The Wire - I was hooked!
Monday, March 17th, 2008ORIGINAL POST FOR “I am hooked!” below. SEE UPDATE IN COMMENTS.
A couple of months ago Comcast was offering $5/month subscriptions to HBO and Cinemax. Not one to pass up a deal, I signed up. The greatest benefit in doing so has been getting to watch the last season of The Wire, the HBO crime drama. Since I have digital cable, I was able to watch the episodes on “HBO On Demand” a week before they aired on regular HBO.
I have to tell you that I was hooked after the first show. And still am, though I admit that the last episode was a bit of a downer for me. I like tidy endings and that one was everything but tidy.
The series may be over but I’m still hooked. I joined Netflix so I could rent and watch the four seasons I had missed. In addition to fifth season, I’ve now seen the first season, the fourth season and the last five episodes of the second season. This is some good television.
If you’re offended by “colorful” language, you may want to pass on this show. Your ears will be buring and ringing and everything in between. But the stories and the characters are something to experience. While there are “good guys” and “bad guys,” it’s sometimes hard to figure out which is which.
The series is set in Baltimore. The first season dealt with the drug war on Baltimore streets. To paraphrase Lt. Daniels, “If I follow the drugs, I’ll get drug dealers, but if I follow the money, I don’t know where it’ll take me.” That one sentence tells the story of the first season. It turns the concept of “war on drugs” on its ear.
Season 4 takes us to a Baltimore middle school. Bring your tissues is my best advice ‘cos you’re going to be crying over these kids a lot. Take Dukie, for instance. First, the assistant principal sends him a box of back to school supplies, including some clothing. When he still wears the same clothes every day and is a bit smelly, his math teacher gives him another set of clothes. When he continues to wear his old smelly clothes, the teacher pulls aside one of the other students to find out why. The answer: “His people sell his stuff on the corner.” You see, Dukie’s parents are drug addicts and they exchange what people give him for drugs with the guys on the corner. You’ll have to watch Season 4 to see what happens to Dukie and his friends, Michael, Randy and Namond.

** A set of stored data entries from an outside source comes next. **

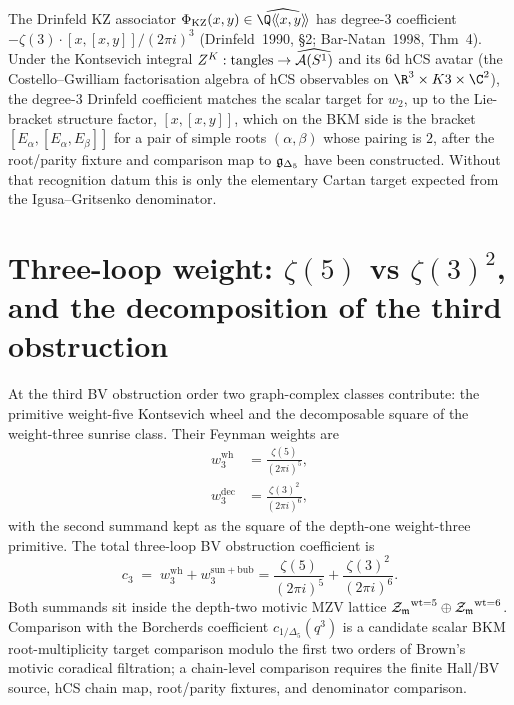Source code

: \begin{remark}
\label{rem:drinfeld-associator-two-loop}
The Drinfeld KZ associator $\Phi_{\mathrm{KZ}}(x,y) \in \widehat{\Q
\langle\!\langle x, y\rangle\!\rangle}$ has degree-$3$ coefficient
$-\zeta(3)\cdot[x,[x,y]]/(2\pi i)^3$ (Drinfeld~1990, \S2;
Bar-Natan~1998, Thm~4). Under the Kontsevich integral
$Z^K: \text{tangles}\to \widehat{\cA(S^1)}$ and its 6d hCS avatar (the
Costello--Gwilliam factorisation algebra of hCS observables on
$\R^3\times K3\times \C^2$), the degree-3 Drinfeld coefficient
matches the scalar target for \(w_2\), up to the Lie-bracket structure factor,
$[x,[x,y]]$, which on the BKM side is the bracket
$[E_\alpha, [E_\alpha, E_\beta]]$ for a pair of simple roots
$(\alpha,\beta)$ whose pairing is $2$, after the root/parity fixture and
comparison map to \(\gfrak_{\Delta_5}\) have been constructed. Without
that recognition datum this is only the elementary Cartan target expected
from the Igusa--Gritsenko denominator.
\end{remark}

\section{Three-loop weight: $\zeta(5)$ vs $\zeta(3)^2$, and the
decomposition of the third obstruction}
\label{sec:6d-hcs-three-loop}

\begin{theorem}
\label{thm:6d-hcs-three-loop-coefficient}
At the third BV obstruction order two graph-complex classes contribute:
the primitive weight-five Kontsevich wheel and the decomposable square
of the weight-three sunrise class. Their
Feynman weights are
\begin{align}
\label{eq:three-loop-weight-wheel}
w_3^{\mathrm{wh}}
&= \frac{\zeta(5)}{(2\pi i)^5},
\\
\label{eq:three-loop-weight-sunplus}
w_3^{\mathrm{dec}}
&= \frac{\zeta(3)^2}{(2\pi i)^6},
\end{align}
with the second summand kept as the square of the depth-one
weight-three primitive. The total three-loop BV obstruction
coefficient is
\[
c_3 \;=\; w_3^{\mathrm{wh}} + w_3^{\mathrm{sun+bub}}
= \frac{\zeta(5)}{(2\pi i)^5}
+ \frac{\zeta(3)^2}{(2\pi i)^6}.
\]
Both summands sit inside the depth-two motivic MZV lattice
${\MMZV}^{\mathrm{wt}=5}\oplus{\MMZV}^{\mathrm{wt}=6}$. Comparison with
the Borcherds coefficient $c_{1/\Delta_5}(q^3)$ is a candidate scalar
BKM root-multiplicity target comparison modulo the first two orders of
Brown's motivic coradical filtration; a chain-level comparison requires
the finite Hall/BV source, hCS chain map, root/parity fixtures, and
denominator comparison.
\end{theorem}

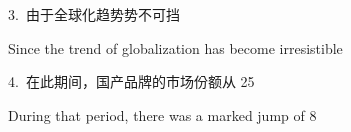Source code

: \documentclass[a4paper, 12pt]{article}
\begin{document}
\begin{flushleft}
3.\ 由于全球化趋势势不可挡

Since the trend of globalization has become irresistible
\end{flushleft}

\begin{flushleft}
4.\ 在此期间，国产品牌的市场份额从 25%

During that period, there was a marked jump of 8%
\end{flushleft}
\end{document}
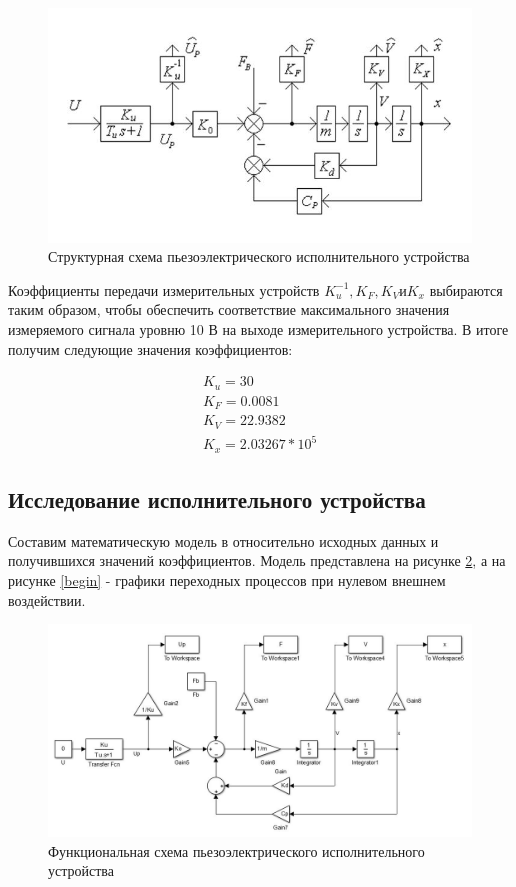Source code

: \documentclass[a4paper, 12pt]{article}
\begin{document}
\begin{figure}[h!]
	\centering
	\includegraphics[width = 0.65\textheight]{first}
	\caption{Структурная схема пьезоэлектрического исполнительного устройства}
	\label{first}
\end{figure}

Коэффициенты передачи измерительных устройств $K_u^{-1}, K_F, K_V \text{и} K_x$ выбираются таким образом, чтобы обеспечить соответствие максимального значения измеряемого сигнала уровню 10 В на выходе измерительного устройства. В итоге получим следующие значения коэффициентов:

\begin{gather}
	K_u = 30\\
	K_F = 0.0081\\
	K_V = 22.9382\\
	K_x = 2.03267*10^5	
\end{gather}

\newpage


\begin{center}
	\section{Исследование исполнительного устройства}
\end{center}

Составим математическую модель в относительно исходных данных и получившихся значений коэффициентов. Модель представлена на рисунке \ref{funkshem}, а на рисунке \ref{begin} - графики переходных процессов при нулевом внешнем воздействии. 

\begin{figure}[h!]
	\centering
	\includegraphics[width = 0.6\textheight]{funkshem}
	\caption{Функциональная схема пьезоэлектрического исполнительного устройства}
	\label{funkshem}
\end{figure}
\end{document}
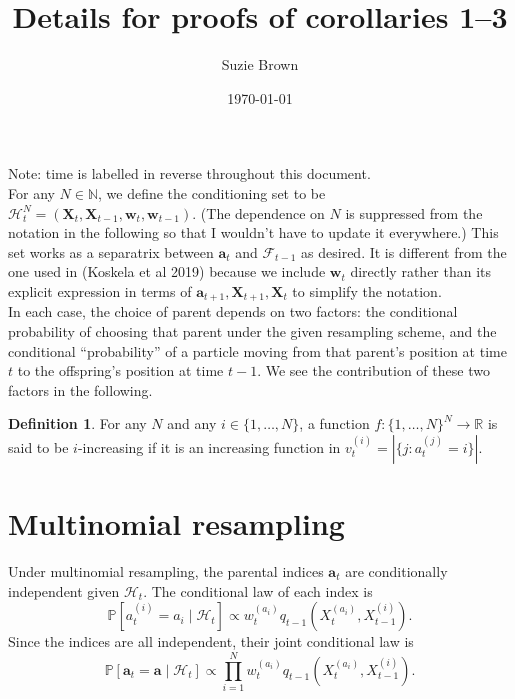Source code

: \documentclass[fleqn]{article}
\title{Details for proofs of corollaries 1--3}
\author{Suzie Brown}
\date{\today}
\theoremstyle{definition}
\newtheorem{defn}{Definition}
\newcommand{\PR}{\mathbb{P}}
\newcommand{\1}[1]{\mathbbm{1}_{\{#1\}}}
\newcommand{\vt}[2][t]{v_{#1}^{(#2)}}
\newcommand{\wt}[2][t]{w_{#1}^{(#2)}}
\begin{document}
\maketitle
\thispagestyle{fancy}
Note: time is labelled in reverse throughout this document.\\

For any $N\in \mathbb{N}$, we define the conditioning set to be $\mathcal{H}_t^N = (\mathbf{X}_t, \mathbf{X}_{t-1}, \mathbf{w}_t, \mathbf{w}_{t-1})$. (The dependence on $N$ is suppressed from the notation in the following so that I wouldn't have to update it everywhere.) This set works as a separatrix between $\mathbf{a}_{t}$ and $\mathcal{F}_{t-1}$ as desired. It is different from the one used in (Koskela et al 2019) because we include $\mathbf{w}_t$ directly rather than its explicit expression in terms of $\mathbf{a}_{t+1}, \mathbf{X}_{t+1}, \mathbf{X}_t$ to simplify the notation.\\

In each case, the choice of parent depends on two factors: the conditional probability of choosing that parent under the given resampling scheme, and the conditional ``probability'' of a particle moving from that parent's position at time $t$ to the offspring's position at time $t-1$. We see the contribution of these two factors in the following.

\begin{defn}
For any $N$ and any $i\in\{1,\dots,N\}$, a function $f: \{1,\dots,N\}^N \to \mathbb{R}$ is said to be $i$-increasing if it is an increasing function in $\vt{i} = |\{j : a_t^{(j)} = i \}|$.
\end{defn}

\section*{Multinomial resampling}

Under multinomial resampling, the parental indices $\mathbf{a}_t$ are conditionally independent given $\mathcal{H}_t$. The conditional law of each index is
\begin{equation*}
\PR [a_t^{(i)} = a_i \mid \mathcal{H}_t] \propto \wt{a_i} q_{t-1}(X_t^{(a_i)}, X_{t-1}^{(i)}).
\end{equation*}
Since the indices are all independent, their joint conditional law is
\begin{equation*}
\PR [\mathbf{a}_t = \mathbf{a} \mid \mathcal{H}_t] \propto \prod_{i=1}^N \wt{a_i} q_{t-1}(X_t^{(a_i)}, X_{t-1}^{(i)}).
\end{equation*}
\end{document}
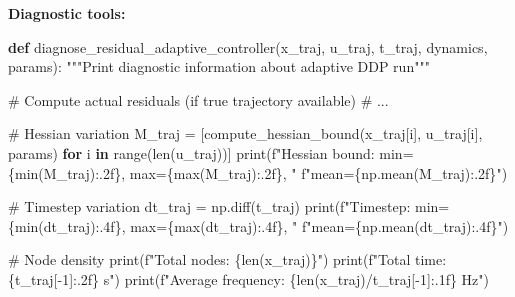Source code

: \documentclass[
  letterpaper,
  DIV=11,
  numbers=noendperiod]{scrartcl}
\newenvironment{Shaded}{\begin{snugshade}}{\end{snugshade}}
\newcommand{\BuiltInTok}[1]{\textcolor[rgb]{0.00,0.23,0.31}{#1}}
\newcommand{\CommentTok}[1]{\textcolor[rgb]{0.37,0.37,0.37}{#1}}
\newcommand{\ControlFlowTok}[1]{\textcolor[rgb]{0.00,0.23,0.31}{\textbf{#1}}}
\newcommand{\DecValTok}[1]{\textcolor[rgb]{0.68,0.00,0.00}{#1}}
\newcommand{\KeywordTok}[1]{\textcolor[rgb]{0.00,0.23,0.31}{\textbf{#1}}}
\newcommand{\NormalTok}[1]{\textcolor[rgb]{0.00,0.23,0.31}{#1}}
\newcommand{\OperatorTok}[1]{\textcolor[rgb]{0.37,0.37,0.37}{#1}}
\newcommand{\SpecialCharTok}[1]{\textcolor[rgb]{0.37,0.37,0.37}{#1}}
\newcommand{\SpecialStringTok}[1]{\textcolor[rgb]{0.13,0.47,0.30}{#1}}
\begin{document}
\textbf{Diagnostic tools:}

\begin{Shaded}
\begin{Highlighting}[]
\KeywordTok{def}\NormalTok{ diagnose\_residual\_adaptive\_controller(x\_traj, u\_traj, t\_traj, dynamics, params):}
    \CommentTok{"""Print diagnostic information about adaptive DDP run"""}

    \CommentTok{\# Compute actual residuals (if true trajectory available)}
    \CommentTok{\# ...}

    \CommentTok{\# Hessian variation}
\NormalTok{    M\_traj }\OperatorTok{=}\NormalTok{ [compute\_hessian\_bound(x\_traj[i], u\_traj[i], params)}
              \ControlFlowTok{for}\NormalTok{ i }\KeywordTok{in} \BuiltInTok{range}\NormalTok{(}\BuiltInTok{len}\NormalTok{(u\_traj))]}
    \BuiltInTok{print}\NormalTok{(}\SpecialStringTok{f"Hessian bound: min=}\SpecialCharTok{\{}\BuiltInTok{min}\NormalTok{(M\_traj)}\SpecialCharTok{:.2f\}}\SpecialStringTok{, max=}\SpecialCharTok{\{}\BuiltInTok{max}\NormalTok{(M\_traj)}\SpecialCharTok{:.2f\}}\SpecialStringTok{, "}
          \SpecialStringTok{f"mean=}\SpecialCharTok{\{}\NormalTok{np}\SpecialCharTok{.}\NormalTok{mean(M\_traj)}\SpecialCharTok{:.2f\}}\SpecialStringTok{"}\NormalTok{)}

    \CommentTok{\# Timestep variation}
\NormalTok{    dt\_traj }\OperatorTok{=}\NormalTok{ np.diff(t\_traj)}
    \BuiltInTok{print}\NormalTok{(}\SpecialStringTok{f"Timestep: min=}\SpecialCharTok{\{}\BuiltInTok{min}\NormalTok{(dt\_traj)}\SpecialCharTok{:.4f\}}\SpecialStringTok{, max=}\SpecialCharTok{\{}\BuiltInTok{max}\NormalTok{(dt\_traj)}\SpecialCharTok{:.4f\}}\SpecialStringTok{, "}
          \SpecialStringTok{f"mean=}\SpecialCharTok{\{}\NormalTok{np}\SpecialCharTok{.}\NormalTok{mean(dt\_traj)}\SpecialCharTok{:.4f\}}\SpecialStringTok{"}\NormalTok{)}

    \CommentTok{\# Node density}
    \BuiltInTok{print}\NormalTok{(}\SpecialStringTok{f"Total nodes: }\SpecialCharTok{\{}\BuiltInTok{len}\NormalTok{(x\_traj)}\SpecialCharTok{\}}\SpecialStringTok{"}\NormalTok{)}
    \BuiltInTok{print}\NormalTok{(}\SpecialStringTok{f"Total time: }\SpecialCharTok{\{}\NormalTok{t\_traj[}\OperatorTok{{-}}\DecValTok{1}\NormalTok{]}\SpecialCharTok{:.2f\}}\SpecialStringTok{ s"}\NormalTok{)}
    \BuiltInTok{print}\NormalTok{(}\SpecialStringTok{f"Average frequency: }\SpecialCharTok{\{}\BuiltInTok{len}\NormalTok{(x\_traj)}\OperatorTok{/}\NormalTok{t\_traj[}\OperatorTok{{-}}\DecValTok{1}\NormalTok{]}\SpecialCharTok{:.1f\}}\SpecialStringTok{ Hz"}\NormalTok{)}
\end{Highlighting}
\end{Shaded}
\end{document}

Season 5, the final season, was everything you don’t want to know about government and newspaper publishing. Will the Democrat mayor beg the Republican governor for money to cover the school system’s $50 million deficit, or will he save his pride (and his own gubernatorial aspirations) and let the schools suffer? Will the newspaper turn a blind eye to a reporter who is obviously making up stories because it thinks the stories might lead to Pulitzer? How far will a cop go to catch a drug kingpin? I didn’t like the answers The Wire provided to any of these questions, but I have a gut feeling that the answers provided were what would most likely happen.
Season 2 is about dock workers and Season 3 brings us back to the drugs. I’ll let you know more about them after I view the DVDs. This really was a great series with some great actors. I still wish I had gotten my tidy ending though.
If you’ve seen The Wire, tell me what you think of the show. If you haven’t seen it, pick up a DVD. You’ll be hooked after the first episode.